Mit einem Eimer und einem dicken Stock machten sich Billy und seine vier Mitmusiker (darunter der von Guns’n’Roses bekannte Schlagzeuger Matt Sorum) und Co-Produzenten regelmässig auf die Pirsch, fingen die Tiere ein und entliessen sie ein paar hundert Meter weiter im Wüsteninneren wieder in die Freiheit.
«Alles in allem war es eine etwas edlere Form von Camping.»
Nur dass am Ende eine feine Platte entstanden ist.
Die Songs entstanden grösstenteils erst in der Wüste.

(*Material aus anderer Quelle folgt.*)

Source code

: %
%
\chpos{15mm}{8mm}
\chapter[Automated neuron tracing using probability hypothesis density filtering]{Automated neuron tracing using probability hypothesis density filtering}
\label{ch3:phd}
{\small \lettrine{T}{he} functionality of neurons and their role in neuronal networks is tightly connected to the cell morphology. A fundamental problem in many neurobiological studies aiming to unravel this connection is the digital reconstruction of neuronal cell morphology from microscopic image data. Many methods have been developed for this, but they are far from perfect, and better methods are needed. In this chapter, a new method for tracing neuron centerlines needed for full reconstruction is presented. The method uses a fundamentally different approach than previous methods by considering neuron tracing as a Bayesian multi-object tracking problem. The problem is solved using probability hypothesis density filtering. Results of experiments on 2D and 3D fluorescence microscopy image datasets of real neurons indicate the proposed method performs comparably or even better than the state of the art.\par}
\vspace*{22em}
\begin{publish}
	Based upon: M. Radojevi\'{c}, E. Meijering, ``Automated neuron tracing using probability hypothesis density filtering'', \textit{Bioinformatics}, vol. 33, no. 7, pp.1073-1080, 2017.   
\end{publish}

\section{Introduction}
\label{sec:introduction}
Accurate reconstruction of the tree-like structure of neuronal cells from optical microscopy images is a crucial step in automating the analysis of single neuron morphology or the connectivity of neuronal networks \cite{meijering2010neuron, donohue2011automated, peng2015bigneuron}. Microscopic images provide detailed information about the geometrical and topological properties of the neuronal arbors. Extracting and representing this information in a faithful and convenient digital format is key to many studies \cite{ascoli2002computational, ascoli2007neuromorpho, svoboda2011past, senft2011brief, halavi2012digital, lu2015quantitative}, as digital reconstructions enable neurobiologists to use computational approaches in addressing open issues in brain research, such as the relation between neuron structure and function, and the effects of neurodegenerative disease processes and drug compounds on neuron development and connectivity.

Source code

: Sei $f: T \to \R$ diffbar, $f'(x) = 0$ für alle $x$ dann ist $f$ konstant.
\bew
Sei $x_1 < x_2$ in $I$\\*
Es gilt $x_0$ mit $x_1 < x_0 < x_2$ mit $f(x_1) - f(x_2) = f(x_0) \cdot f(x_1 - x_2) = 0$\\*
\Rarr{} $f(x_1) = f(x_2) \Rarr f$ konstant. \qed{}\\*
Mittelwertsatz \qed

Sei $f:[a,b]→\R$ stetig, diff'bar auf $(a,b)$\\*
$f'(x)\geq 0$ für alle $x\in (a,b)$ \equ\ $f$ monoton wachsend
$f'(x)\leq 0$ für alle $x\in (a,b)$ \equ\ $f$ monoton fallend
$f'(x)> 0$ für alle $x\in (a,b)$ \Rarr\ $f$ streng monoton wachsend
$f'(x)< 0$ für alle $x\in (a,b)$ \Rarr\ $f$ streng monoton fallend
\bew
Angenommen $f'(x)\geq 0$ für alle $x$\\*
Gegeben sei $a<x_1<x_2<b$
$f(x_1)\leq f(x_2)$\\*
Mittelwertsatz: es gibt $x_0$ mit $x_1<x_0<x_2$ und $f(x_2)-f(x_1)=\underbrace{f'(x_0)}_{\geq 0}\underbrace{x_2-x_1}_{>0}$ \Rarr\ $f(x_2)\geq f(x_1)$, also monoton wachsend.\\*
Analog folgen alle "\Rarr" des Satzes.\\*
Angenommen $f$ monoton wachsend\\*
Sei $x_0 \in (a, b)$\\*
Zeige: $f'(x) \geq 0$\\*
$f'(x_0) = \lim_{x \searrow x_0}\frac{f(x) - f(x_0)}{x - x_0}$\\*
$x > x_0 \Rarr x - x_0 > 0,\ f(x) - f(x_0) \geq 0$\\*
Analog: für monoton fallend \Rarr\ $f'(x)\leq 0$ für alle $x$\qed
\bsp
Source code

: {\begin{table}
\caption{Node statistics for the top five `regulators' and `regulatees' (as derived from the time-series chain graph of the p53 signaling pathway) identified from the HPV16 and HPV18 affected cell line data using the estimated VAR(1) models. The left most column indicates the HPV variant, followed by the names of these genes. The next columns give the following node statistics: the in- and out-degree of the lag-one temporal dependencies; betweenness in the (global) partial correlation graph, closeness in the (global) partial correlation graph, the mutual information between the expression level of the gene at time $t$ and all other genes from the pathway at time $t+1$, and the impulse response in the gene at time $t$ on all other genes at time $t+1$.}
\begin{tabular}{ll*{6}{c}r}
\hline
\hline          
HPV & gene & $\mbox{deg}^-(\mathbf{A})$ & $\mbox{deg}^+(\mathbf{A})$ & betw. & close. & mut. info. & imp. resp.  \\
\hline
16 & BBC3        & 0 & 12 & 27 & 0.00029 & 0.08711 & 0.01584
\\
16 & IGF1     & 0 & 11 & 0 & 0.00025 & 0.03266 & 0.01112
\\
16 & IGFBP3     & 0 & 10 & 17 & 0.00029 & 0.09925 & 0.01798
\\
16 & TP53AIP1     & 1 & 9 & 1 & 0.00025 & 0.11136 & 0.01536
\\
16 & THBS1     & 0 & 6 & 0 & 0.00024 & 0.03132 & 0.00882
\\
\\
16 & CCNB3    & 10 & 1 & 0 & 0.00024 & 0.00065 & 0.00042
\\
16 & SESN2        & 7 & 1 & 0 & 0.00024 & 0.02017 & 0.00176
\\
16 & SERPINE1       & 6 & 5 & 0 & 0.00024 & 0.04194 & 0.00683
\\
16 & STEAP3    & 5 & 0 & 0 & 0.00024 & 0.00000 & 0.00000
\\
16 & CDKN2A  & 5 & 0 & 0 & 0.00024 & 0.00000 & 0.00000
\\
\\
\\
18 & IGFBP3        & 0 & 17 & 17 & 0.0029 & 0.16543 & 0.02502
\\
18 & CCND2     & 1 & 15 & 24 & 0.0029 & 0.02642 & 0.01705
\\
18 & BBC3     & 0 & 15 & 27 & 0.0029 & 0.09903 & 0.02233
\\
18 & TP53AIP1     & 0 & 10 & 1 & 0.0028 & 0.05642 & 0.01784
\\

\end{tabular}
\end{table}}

Auf seinen ersten beide Soloalben «The Big Bad Blues» (2018) und «Perfectamundo» (2015) dominierten die Coversongs, «Hardware» jedoch besteht bis auf eine Ausnahme – «Hey Baby, Que Paso» ist im Original von den Texas Tornados – aus eigenem Material. Drei Monate blieben die Männer im Nationalpark und schossen lässige Bluesrocknummern aus der Hüfte.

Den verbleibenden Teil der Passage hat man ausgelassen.